Sections of Toby's small bowel had become scarred and narrowed, meaning that he suffered terrible colic every time he tried to eat solid food. Despite supplementing his diet with high-calorie, nourishing drinks supplied by the hospital's dieticians, he'd lost over a stone in six weeks. It was weight he couldn't afford to lose.

He'd had several major operations over the past three years to overcome leaking and stuck bowel but this was the first for this problem.

'For six months I've been deliberately avoiding surgery,' the professor explained when she questioned him about why he'd not done anything sooner, 'but it's got to the stage where he's terrified to eat. The bowel's obstructed completely once in the past month, but although it relieved itself with conservative treatment the lumen's now so pinched that it's only a matter of a week or two before it blocks permanently.'

'But if you're just going to remove the damaged bit, then that's not such a bad procedure, is it?' she asked, still not understanding why he'd left things so long.

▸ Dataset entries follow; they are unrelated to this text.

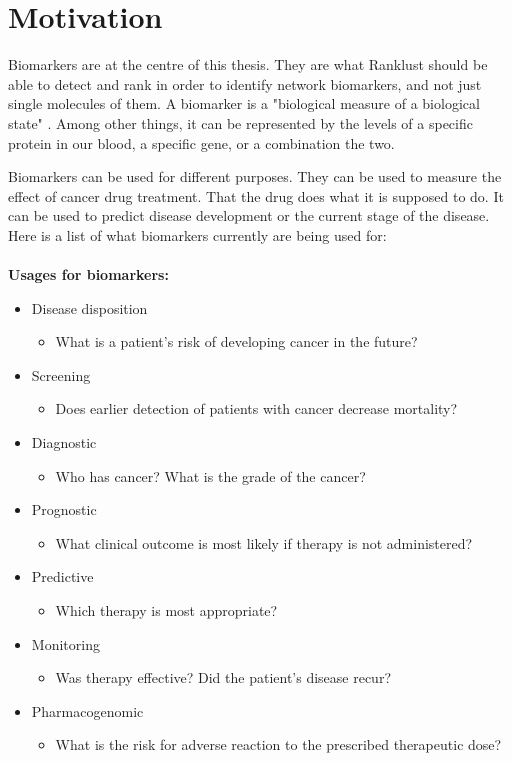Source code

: \chapter{Motivation}
Biomarkers are at the centre of this thesis. They are what Ranklust should be
able to detect and rank in order to identify network biomarkers, and not just
single molecules of them. A biomarker is a "biological measure of a biological
state" \cite{biomarker1}. Among other things, it can be represented by the
levels of a specific protein in our blood, a specific gene, or a combination the
two.

Biomarkers can be used for different purposes. They can be used to measure the
effect of cancer drug treatment. That the drug does what it is supposed to do.
It can be used to predict disease development or the current stage of the
disease.  Here is a list of what biomarkers currently are being used for:
\\\\
\textbf{Usages for biomarkers:} \cite{beyondpsa}
\begin{itemize}
    \item Disease disposition
        \begin{itemize}
            \item What is a patient's risk of developing cancer in the future?
        \end{itemize}
    \item Screening
        \begin{itemize}
            \item Does earlier detection of patients with cancer decrease
                mortality?
        \end{itemize}
    \item Diagnostic
        \begin{itemize}
            \item Who has cancer? What is the grade of the cancer?
        \end{itemize}
    \item Prognostic
        \begin{itemize}
            \item What clinical outcome is most likely if therapy is not
                administered?
        \end{itemize}
    \item Predictive
        \begin{itemize}
            \item Which therapy is most appropriate?
        \end{itemize}
    \item Monitoring
        \begin{itemize}
            \item Was therapy effective? Did the patient's disease recur?
        \end{itemize}
    \item Pharmacogenomic
        \begin{itemize}
            \item What is the risk for adverse reaction to the prescribed
                therapeutic dose?
        \end{itemize}
\end{itemize}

'He doesn't have enough bowel left to treat it that simply,' he told her, his head lowered to his work. 'That's why we're doing this.'

She watched as with Douglas's assistance he gently pulled a catheter with a balloon on the end through the lumen of the bowel. Each time the balloon stuck, he marked the spot with a blue stitch, then deflated the balloon, by using a syringe to remove the saline that was filling it, so that he could pull it through the obstruction, reinflate the balloon and move on to the next area of damage.

Merrin frowned as she watched his progress, not understanding. 'Are you marking each blockage so you know exactly which bits to remove?'

'So we know which bits to repair,' he answered quietly, obviously concentrating as he marked another narrowing. 'Cutting anything out is the last resort.'

When he'd marked the bowel through its entire length, he returned to his first marking suture. 'Cutting diathermy,' he ordered, and Merrin watched, fascinated, as he delicately cut along the damaged bowel to open the narrowed area. 'Now do you see?' he asked, as he took a stitch from the scrub nurse to close it again.